**WHAT TO WORK ON**. Set down the entries again word for word, without any of the images.

**RECORDS SHOWN**.
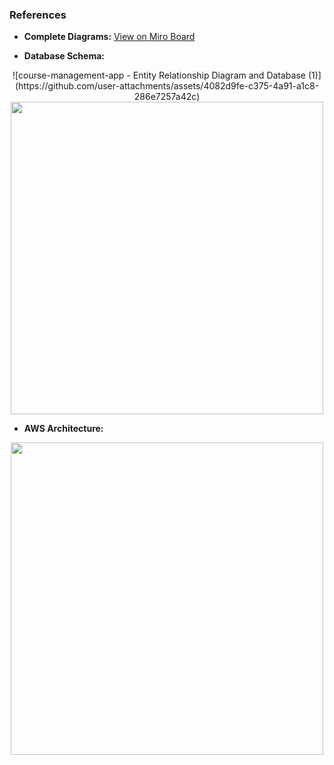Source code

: ### References

- **Complete Diagrams:** [View on Miro Board](https://miro.com/app/board/uXjVL2rPZtk=/?share_link_id=433619206667)

- **Database Schema:**

<p align="center">
 ![course-management-app - Entity Relationship Diagram and Database (1)](https://github.com/user-attachments/assets/4082d9fe-c375-4a91-a1c8-286e7257a42c)
  <img src="https://github.com/user-attachments/assets/4082d9fe-c375-4a91-a1c8-286e7257a42c" width="500" heigh="500" />
</p>

- **AWS Architecture:**
<p align="center">
  <img src="https://github.com/user-attachments/assets/cc02a469-fcbc-40c4-a198-d7b184e863a4" width="500" heigh="500" />
</p>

**RESPONSE TO THE TASK**.
Source code

: ### References

- **Complete Diagrams:** [View on Miro Board](https://miro.com/app/board/uXjVL2rPZtk=/?share_link_id=433619206667)

- **Database Schema:**

<p align="center">
 ![course-management-app - Entity Relationship Diagram and Database (1)](https://github.com/user-attachments/assets/4082d9fe-c375-4a91-a1c8-286e7257a42c)
  <img src="https://github.com/user-attachments/assets/4082d9fe-c375-4a91-a1c8-286e7257a42c" width="500" heigh="500" />
</p>

- **AWS Architecture:**
<p align="center">
  <img src="https://github.com/user-attachments/assets/cc02a469-fcbc-40c4-a198-d7b184e863a4" width="500" heigh="500" />
</p>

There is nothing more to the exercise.